The OF Blog: May 3-9 Reads

Sunday, May 10, 2009

May 3-9 Reads

As I hinted at a day or two ago, this will be the shortest weekly reading list so far this year, at only two completed entries and a few other in-progress reads. Perhaps it'll pick up this week, perhaps not, as I want this blahness to fade first.

164 J.R.R. Tolkien, The Legend of Sigurd and Gudrún - Tolkien's poetic rendering of the Old Norse version of Siegfried and the Dragon and its related myths was entertaining in places, but there were also places where he apparently struggled to keep the translated story to a natural poetic rhythm. Not a bad read, but to me it became obvious why Tolkien never really returned to polish the remaining rough spots for publication; there just wasn't a "general audience" for it in the 1920s and the need to revise perhaps was too much for a father of several young children at the time.

165 J.G. Ballard, The Atrocity Exhibition - As I said in the Book Porn post below, I had read several of these pieces before in The Best Short Stories of J.G. Ballard. Still, what he did with these fictions written in the 1960s and (I think) early 1970s was impressive. Psychological impressions combined with a clinical writing style made for some chilling entries.


In Progress:

Nicola Griffith, Slow River

Roberto Bolaño, 2666 (re-read)

Johann Wyss, The Swiss Family Robinson (re-read)

Michael Moorcock, Jerusalem Commands

2 comments:

billy said...

Larry, curious to know...what's your favorite Moorcock novel?

Also, have you read anything by Haruki Murakami? I picked up 'Kafka on the Shore' because of a recommendation. Would love to know your thoughts on this writer, if you are familiar with him. Generally I avoid translations, as having grown up speaking two languages I am always suspicious reading from page to page, that I've just missed out on a brilliant pun or a beautifully-worded image.

Larry said...

Don't have a particular one, since I'm still fairly new to his works (first one, an Elric collection, I read in February 2008). But the Pyat Quartet is up there, no doubt about it.

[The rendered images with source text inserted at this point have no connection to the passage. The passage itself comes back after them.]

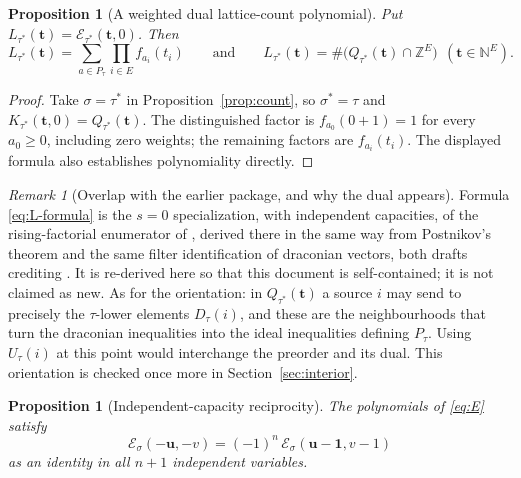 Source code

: \documentclass[11pt]{article}
\numberwithin{equation}{section}
\newtheorem{proposition}[theorem]{Proposition}
\theoremstyle{definition}
\theoremstyle{remark}
\newtheorem{remark}[theorem]{Remark}
\newcommand{\N}{\mathbb N}
\newcommand{\Z}{\mathbb Z}
\newcommand{\one}{\mathbf 1}
\newcommand{\Ecal}{\mathcal E}
\begin{document}
\begin{proposition}[A weighted dual lattice-count polynomial]
\label{prop:weighted}
Put $L_{\tau^*}(\mathbf t)=\Ecal_{\tau^*}(\mathbf t,0)$. Then
\begin{equation}
 \boxed{\displaystyle
 L_{\tau^*}(\mathbf t)=\sum_{a\in P_\tau}\prod_{i\in E} f_{a_i}(t_i)}
 \qquad\text{and}\qquad
 L_{\tau^*}(\mathbf t)=\#\bigl(Q_{\tau^*}(\mathbf t)\cap\Z^E\bigr)
 \ \ (\mathbf t\in\N^E).
 \label{eq:L-formula}
\end{equation}
\end{proposition}

\begin{proof}
Take $\sigma=\tau^*$ in Proposition~\ref{prop:count}, so $\sigma^*=\tau$ and
$K_{\tau^*}(\mathbf t,0)=Q_{\tau^*}(\mathbf t)$. The distinguished factor is
$f_{a_0}(0+1)=1$ for every $a_0\ge0$, including zero weights; the remaining
factors are $f_{a_i}(t_i)$. The displayed formula also establishes
polynomiality directly.
\end{proof}

\begin{remark}[Overlap with the earlier package, and why the dual appears]
\label{rem:prior-enumerator}
Formula \eqref{eq:L-formula} is the $s=0$ specialization, with independent
capacities, of the rising-factorial enumerator of \cite{PriorReciprocity},
derived there in the same way from Postnikov's theorem and the same filter
identification of draconian vectors, both drafts crediting
\cite[Lemma~4.1]{AC}. It is re-derived here so that this document is
self-contained; it is not claimed as new. As for the orientation: in
$Q_{\tau^*}(\mathbf t)$ a source $i$ may send to precisely the $\tau$-lower
elements $D_\tau(i)$, and these are the neighbourhoods that turn the
draconian inequalities into the ideal inequalities defining $P_\tau$. Using
$U_\tau(i)$ at this point would interchange the preorder and its dual. This
orientation is checked once more in Section~\ref{sec:interior}.
\end{remark}

\begin{proposition}[Independent-capacity reciprocity]
\label{prop:reciprocity}
The polynomials of \eqref{eq:E} satisfy
\begin{equation}
 \Ecal_\sigma(-\mathbf u,-v)=(-1)^n\,\Ecal_\sigma(\mathbf u-\one,v-1)
 \label{eq:reciprocity}
\end{equation}
as an identity in all $n+1$ independent variables.
\end{proposition}
\end{document}
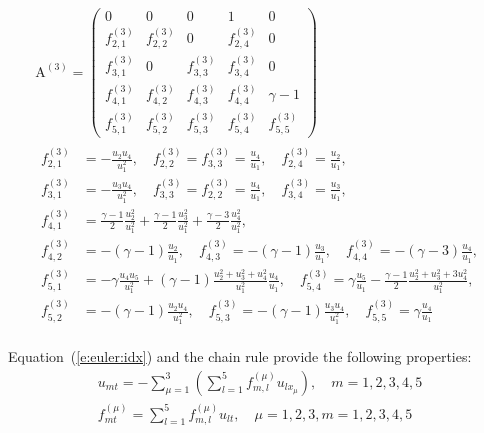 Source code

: \documentclass{turgon}
\begin{document}
\begin{gather}
  \begin{gathered}
    \mathrm{A}^{(3)} = \left(
    \begin{array}{ccccc}
      0             & 0             & 0             & 1             & 0 \\
      f^{(3)}_{2,1} & f^{(3)}_{2,2} & 0             & f^{(3)}_{2,4} & 0 \\
      f^{(3)}_{3,1} & 0             & f^{(3)}_{3,3} & f^{(3)}_{3,4} & 0 \\
      f^{(3)}_{4,1} & f^{(3)}_{4,2} & f^{(3)}_{4,3} & f^{(3)}_{4,4} &
      \gamma - 1 \\
      f^{(3)}_{5,1} & f^{(3)}_{5,2} & f^{(3)}_{5,3} & f^{(3)}_{5,4} &
      f^{(3)}_{5,5}
    \end{array}
    \right)
    \\
    \begin{aligned}
      f^{(3)}_{2,1} &= -\frac{u_2 u_4}{u_1^2}, \quad
      f^{(3)}_{2,2} = f^{(3)}_{3,3} = \frac{u_4}{u_1}, \quad
      f^{(3)}_{2,4} = \frac{u_2}{u_1}, \\
      f^{(3)}_{3,1} &= -\frac{u_3 u_4}{u_1^2}, \quad
      f^{(3)}_{3,3} = f^{(3)}_{2,2} = \frac{u_4}{u_1}, \quad
      f^{(3)}_{3,4} = \frac{u_3}{u_1}, \\
      f^{(3)}_{4,1} &= \frac{\gamma-1}{2}\frac{u_2^2}{u_1^2}
      + \frac{\gamma-1}{2}\frac{u_3^2}{u_1^2}
      + \frac{\gamma-3}{2}\frac{u_4^2}{u_1^2}, \\
      f^{(3)}_{4,2} &= -(\gamma-1)\frac{u_2}{u_1}, \quad
      f^{(3)}_{4,3} = -(\gamma-1)\frac{u_3}{u_1}, \quad
      f^{(3)}_{4,4} = -(\gamma-3)\frac{u_4}{u_1}, \\
      f^{(3)}_{5,1} &= -\gamma\frac{u_4 u_5}{u_1^2}
      + (\gamma-1)\frac{u_2^2+u_3^2+u_4^2}{u_1^2}\frac{u_4}{u_1}, \quad
      f^{(3)}_{5,4} = \gamma\frac{u_5}{u_1}
      - \frac{\gamma-1}{2}\frac{u_2^2 + u_3^2 + 3u_4^2}{u_1^2}, \\
      f^{(3)}_{5,2} &= -(\gamma-1)\frac{u_2 u_4}{u_1^2}, \quad
      f^{(3)}_{5,3} = -(\gamma-1)\frac{u_3 u_4}{u_1^2}, \quad
      f^{(3)}_{5,5} = \gamma\frac{u_4}{u_1}
    \end{aligned}
  \end{gathered}
  \label{e:euler:jaco1}
\end{gather}

Equation~(\ref{e:euler:idx}) and the chain rule provide the following
properties:
%
\begin{gather}
  u_{mt} =
  -\sum_{\mu=1}^3
  \left(
  \sum_{l=1}^5 f^{(\mu)}_{m,l} u_{lx_{\mu}}
  \right),
  \quad m = 1, 2, 3, 4, 5
  \label{e:euler:ut}
  \\
  f^{(\mu)}_{mt} =
  \sum_{l=1}^5 f^{(\mu)}_{m,l} u_{lt},
  \quad \mu = 1, 2, 3, m = 1, 2, 3, 4, 5
  \label{e:euler:ft}
\end{gather}
\end{document}
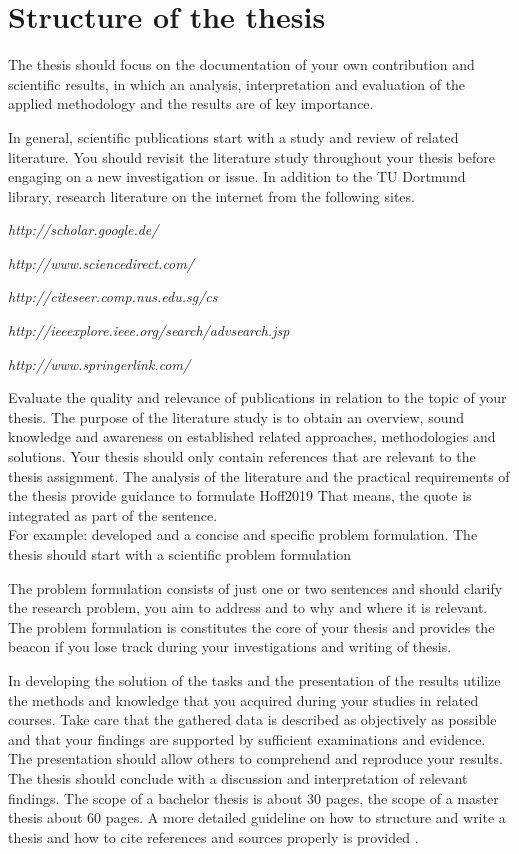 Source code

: \chapter{Structure of the thesis}
\label{aufbau}

The thesis should focus on the documentation of your own contribution and scientific results, in which an analysis, interpretation and evaluation of the applied methodology and the results are of key importance.

In general, scientific publications start with a study and review of related literature.
You should revisit the literature study throughout your thesis before engaging on a new
investigation or issue.
In addition to the TU Dortmund library, research literature on the internet from the following sites.

\emph{http://scholar.google.de/}

\emph{http://www.sciencedirect.com/}

\emph{http://citeseer.comp.nus.edu.sg/cs}

\emph{http://ieeexplore.ieee.org/search/advsearch.jsp}

\emph{http://www.springerlink.com/}

Evaluate the quality and relevance of publications in relation to the topic of your
thesis.
The purpose of the literature study is to obtain an overview, sound knowledge and awareness on established related approaches, methodologies and solutions. 
Your thesis should only contain references that are relevant to the thesis assignment.
The analysis of the literature and the practical requirements of the thesis provide 
guidance to formulate  \Textcite
{hum1}{Hoff2019} \textcite{TuDo2}
That means, the quote is integrated as part of the sentence. \\
For example: \textcite[S. 123 ff.]{Book3} developed and \cite{hum1} a concise and specific problem formulation.
The thesis should start with a scientific problem formulation

The problem formulation consists of just one or two sentences and should clarify the research problem, you aim to address and to why and where it is relevant. The problem formulation is constitutes the core of your thesis and provides the beacon if you lose track during your investigations and writing of thesis.

In developing the solution of the tasks and the presentation of the results utilize the methods and knowledge that you acquired during your studies in related courses.
Take care that the gathered data is described as objectively as possible and that your findings are supported by sufficient examinations and evidence.
The presentation should allow others to comprehend and reproduce your results.
The thesis should conclude with a discussion and interpretation of relevant findings.
The scope of a bachelor thesis is about 30 pages, the scope of a master thesis about 60 pages.
A more detailed guideline on how to structure and write a thesis and how to cite references and sources properly is provided \textcite{Leit1}.

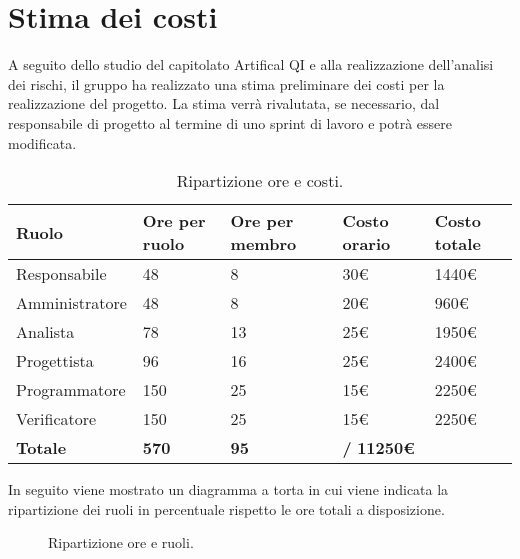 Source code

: \section{Stima dei costi}

\label{sec:stima_costi}
A seguito dello studio del capitolato Artifical QI e alla realizzazione dell'analisi dei rischi, 
il gruppo ha realizzato una stima preliminare dei costi per la realizzazione del progetto.
La stima verrà rivalutata, se necessario, dal responsabile di progetto al termine di uno sprint di lavoro e potrà essere modificata.

\begin{table}[!h]
    \centering
    \begin{tabularx}{\textwidth}{| X | X | X | X | X |}
        \hline
            \textbf{Ruolo} &  
            \textbf{Ore per ruolo} & 
            \textbf{Ore per membro} &
            \textbf{Costo orario} &
            \textbf{Costo totale} \\
        \hline
        \hline
            Responsabile & 48 & 8 & 30€ & 1440€ \\
        \hline
            Amministratore & 48 & 8 & 20€ & 960€ \\
        \hline 
            Analista & 78 & 13 & 25€ & 1950€ \\
        \hline 
            Progettista & 96 & 16 & 25€ & 2400€ \\
        \hline 
            Programmatore & 150 & 25 & 15€ & 2250€ \\
        \hline 
            Verificatore & 150 & 25 & 15€ & 2250€ \\
        \hline 
        \textbf{Totale} & \textbf{570} & \textbf{95} & \textbf{/} \textbf{11250€} \\ 
        \hline  
    \end{tabularx}
    \caption{Ripartizione ore e costi.}
    \label{tab:stima_costi} 
\end{table}

In seguito viene mostrato un diagramma a torta in cui viene indicata la ripartizione dei ruoli in percentuale rispetto le ore totali a disposizione.

\begin{figure}[!h]
    \centering
    \caption{Ripartizione ore e ruoli.}
    \label{fig:pie}
\end{figure} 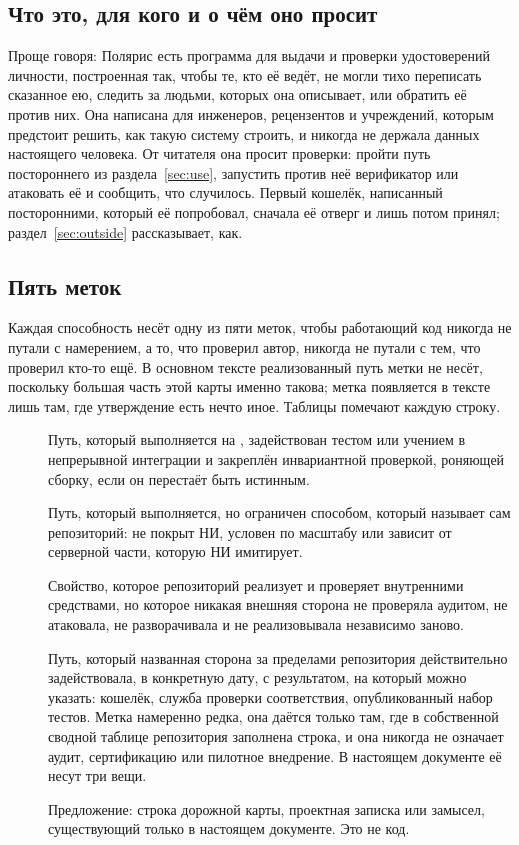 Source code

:\subsection*{Что это, для кого и о чём оно просит}

Проще говоря: Полярис есть программа для выдачи и проверки удостоверений личности, построенная так,
чтобы те, кто её ведёт, не могли тихо переписать сказанное ею, следить за людьми, которых она
описывает, или обратить её против них. Она написана для инженеров, рецензентов и учреждений,
которым предстоит решить, как такую систему строить, и никогда не держала данных настоящего
человека. От читателя она просит проверки: пройти путь постороннего из раздела~\ref{sec:use},
запустить против неё верификатор или атаковать её и сообщить, что случилось. Первый кошелёк,
написанный посторонними, который её попробовал, сначала её отверг и лишь потом принял; раздел~\ref{sec:outside}
рассказывает, как.

\subsection*{Пять меток}

Каждая способность несёт одну из пяти меток, чтобы работающий код никогда не путали с
намерением, а то, что проверил автор, никогда не путали с тем, что проверил кто-то ещё.
В основном тексте реализованный путь метки не несёт, поскольку большая часть этой карты именно
такова; метка появляется в тексте лишь там, где утверждение есть нечто иное. Таблицы помечают каждую
строку.

\begin{description}
  \item[\sImplMark] Путь, который выполняется на , задействован тестом или учением
    в непрерывной интеграции и закреплён инвариантной проверкой, роняющей сборку, если он
    перестаёт быть истинным.
  \item[\sExp] Путь, который выполняется, но ограничен способом, который называет сам
    репозиторий: не покрыт НИ, условен по масштабу или зависит от серверной части, которую НИ
    имитирует.
  \item[\sExt] Свойство, которое репозиторий реализует и проверяет внутренними средствами, но
    которое никакая внешняя сторона не проверяла аудитом, не атаковала, не разворачивала и не
    реализовывала независимо заново.
  \item[\sWit] Путь, который названная сторона за пределами репозитория действительно
    задействовала, в конкретную дату, с результатом, на который можно указать: кошелёк, служба
    проверки соответствия, опубликованный набор тестов. Метка намеренно редка, она даётся только
    там, где в собственной сводной таблице репозитория заполнена строка, и она никогда не
    означает аудит, сертификацию или пилотное внедрение. В настоящем документе её несут три
    вещи.
  \item[\sFut] Предложение: строка дорожной карты, проектная записка или замысел, существующий
    только в настоящем документе. Это не код.
\end{description}

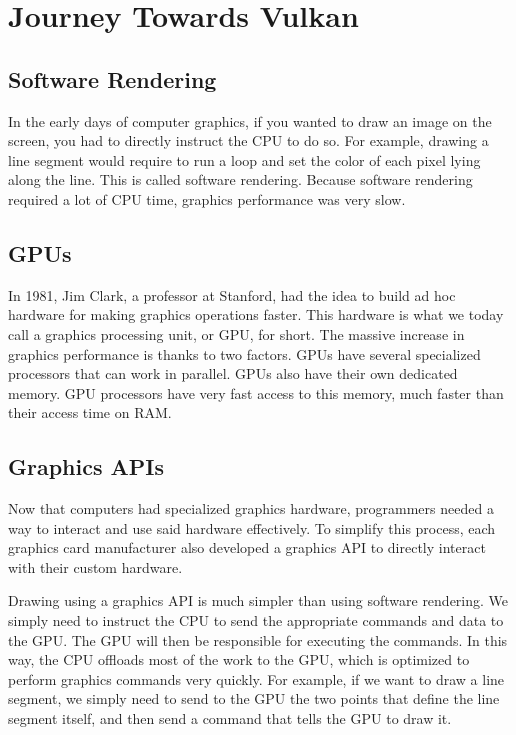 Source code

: \chapter{Journey Towards Vulkan}
\label{chap:Vulkan}

\section{Software Rendering}

In the early days of computer graphics, if you wanted to draw an image on the
screen, you had to directly instruct the CPU to do so.
For example, drawing a line segment would require to run a loop and set the
color of each pixel lying along the line.
This is called software rendering.
Because software rendering required a lot of CPU time, graphics performance
was very slow.

\section{GPUs}

In 1981, Jim Clark, a professor at Stanford, had the idea to build
ad hoc hardware for making graphics operations faster.
This hardware is what we today call a graphics processing unit, or
GPU, for short.
The massive increase in graphics performance is thanks to two factors.
GPUs have several specialized processors that can work in parallel.
GPUs also have their own dedicated memory.
GPU processors have very fast access to this memory, much faster than
their access time on RAM.

\section{Graphics APIs}

Now that computers had specialized graphics hardware, programmers
needed a way to interact and use said hardware effectively.
To simplify this process, each graphics card manufacturer also developed
a graphics API to directly interact with their custom hardware.

Drawing using a graphics API is much simpler than using software rendering.
We simply need to instruct the CPU to send the appropriate commands and data
to the GPU.
The GPU will then be responsible for executing the commands.
In this way, the CPU offloads most of the work to the GPU, which is optimized
to perform graphics commands very quickly.
For example, if we want to draw a line segment, we simply need to send to the
GPU the two points that define the line segment itself, and then send a
command that tells the GPU to draw it.

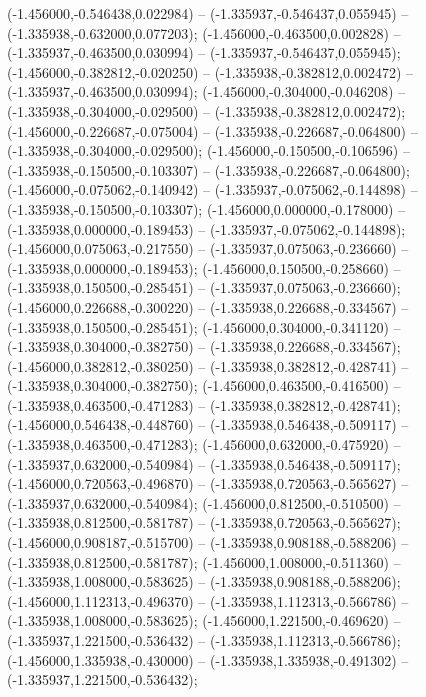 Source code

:  (-1.456000,-0.546438,0.022984) -- (-1.335937,-0.546437,0.055945) -- (-1.335938,-0.632000,0.077203);
 (-1.456000,-0.463500,0.002828) -- (-1.335937,-0.463500,0.030994) -- (-1.335937,-0.546437,0.055945);
 (-1.456000,-0.382812,-0.020250) -- (-1.335938,-0.382812,0.002472) -- (-1.335937,-0.463500,0.030994);
 (-1.456000,-0.304000,-0.046208) -- (-1.335938,-0.304000,-0.029500) -- (-1.335938,-0.382812,0.002472);
 (-1.456000,-0.226687,-0.075004) -- (-1.335938,-0.226687,-0.064800) -- (-1.335938,-0.304000,-0.029500);
 (-1.456000,-0.150500,-0.106596) -- (-1.335938,-0.150500,-0.103307) -- (-1.335938,-0.226687,-0.064800);
 (-1.456000,-0.075062,-0.140942) -- (-1.335937,-0.075062,-0.144898) -- (-1.335938,-0.150500,-0.103307);
 (-1.456000,0.000000,-0.178000) -- (-1.335938,0.000000,-0.189453) -- (-1.335937,-0.075062,-0.144898);
 (-1.456000,0.075063,-0.217550) -- (-1.335937,0.075063,-0.236660) -- (-1.335938,0.000000,-0.189453);
 (-1.456000,0.150500,-0.258660) -- (-1.335938,0.150500,-0.285451) -- (-1.335937,0.075063,-0.236660);
 (-1.456000,0.226688,-0.300220) -- (-1.335938,0.226688,-0.334567) -- (-1.335938,0.150500,-0.285451);
 (-1.456000,0.304000,-0.341120) -- (-1.335938,0.304000,-0.382750) -- (-1.335938,0.226688,-0.334567);
 (-1.456000,0.382812,-0.380250) -- (-1.335938,0.382812,-0.428741) -- (-1.335938,0.304000,-0.382750);
 (-1.456000,0.463500,-0.416500) -- (-1.335938,0.463500,-0.471283) -- (-1.335938,0.382812,-0.428741);
 (-1.456000,0.546438,-0.448760) -- (-1.335938,0.546438,-0.509117) -- (-1.335938,0.463500,-0.471283);
 (-1.456000,0.632000,-0.475920) -- (-1.335937,0.632000,-0.540984) -- (-1.335938,0.546438,-0.509117);
 (-1.456000,0.720563,-0.496870) -- (-1.335938,0.720563,-0.565627) -- (-1.335937,0.632000,-0.540984);
 (-1.456000,0.812500,-0.510500) -- (-1.335938,0.812500,-0.581787) -- (-1.335938,0.720563,-0.565627);
 (-1.456000,0.908187,-0.515700) -- (-1.335938,0.908188,-0.588206) -- (-1.335938,0.812500,-0.581787);
 (-1.456000,1.008000,-0.511360) -- (-1.335938,1.008000,-0.583625) -- (-1.335938,0.908188,-0.588206);
 (-1.456000,1.112313,-0.496370) -- (-1.335938,1.112313,-0.566786) -- (-1.335938,1.008000,-0.583625);
 (-1.456000,1.221500,-0.469620) -- (-1.335937,1.221500,-0.536432) -- (-1.335938,1.112313,-0.566786);
 (-1.456000,1.335938,-0.430000) -- (-1.335938,1.335938,-0.491302) -- (-1.335937,1.221500,-0.536432);

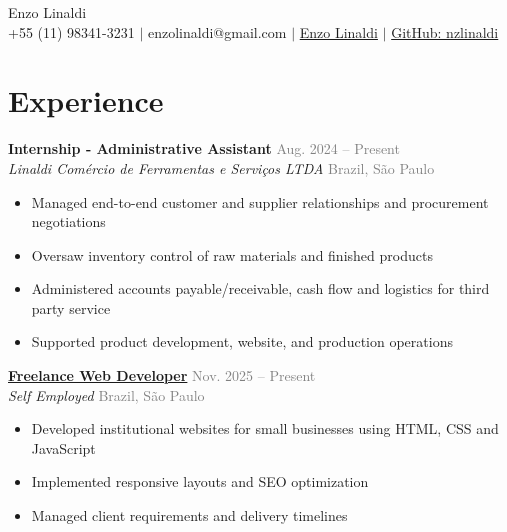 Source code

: \documentclass[a4paper, 12pt]{article}
\newcommand{\resumeSubSection}[4]{%
\vspace{-1pt}\noindent
\textbf{#1} \hfill \textcolor{gray}{#2}\\
\textit{#3} \hfill \textcolor{gray}{#4}
}
\newcommand{\resumeItemsSubSection}[1]{%
\vspace{-8pt}\small \begin{itemize}\setlength{\itemsep}{-0.3em}
#1
\end{itemize}
}
\begin{document}
\pagestyle{empty}

\begin{center}
    {\Huge Enzo Linaldi} \\ \vspace{5pt}
    \small \faPhone* +55 (11) 98341-3231 \hspace{1pt} $|$
    \hspace{1pt} \faEnvelope \hspace{2pt} enzolinaldi@gmail.com \hspace{1pt} $|$ 
    \hspace{1pt} \faLinkedin \hspace{2pt} \href{https://www.linkedin.com/in/enzo-linaldi-315204389/}{Enzo Linaldi} \hspace{1pt} $|$
    \hspace{1pt} \faGithub \hspace{2pt} \href{https://github.com/nzlinaldi}{GitHub: nzlinaldi}
    \\ \vspace{-3pt}
\end{center}

\section{Experience}
\resumeSubSection
{Internship - Administrative Assistant}
{Aug. 2024 -- Present}
{Linaldi Comércio de Ferramentas e Serviços LTDA}{Brazil, São Paulo}

\resumeItemsSubSection{
\item Managed end-to-end customer and supplier relationships and procurement negotiations
\item Oversaw inventory control of raw materials and finished products
\item Administered accounts payable/receivable, cash flow and logistics for third party service
\item Supported product development, website, and production operations
}

\resumeSubSection {\href{https://vinyacademy.com.br}{Freelance Web Developer}}{Nov. 2025 -- Present}{Self Employed}{Brazil, São Paulo}

\resumeItemsSubSection{
\item Developed institutional websites for small businesses using HTML, CSS and JavaScript
\item Implemented responsive layouts and SEO optimization
\item Managed client requirements and delivery timelines
}
\end{document}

As for Murakami, I've only read Kafka on the Shore and (currently) a little bit of The Wind-Up Bird Chronicle. Enjoyed what I've read, but I haven't put too much thought into it, since the first novel I read in 2007 and 50 pages isn't enough for me to gauge if I will like the second one.

Agreed on the translation bit, which is why I never have read any translations of Bolaño, even when my Spanish wasn't sufficient at the time to really "get" Los detectives salvajes when I read it in early 2005.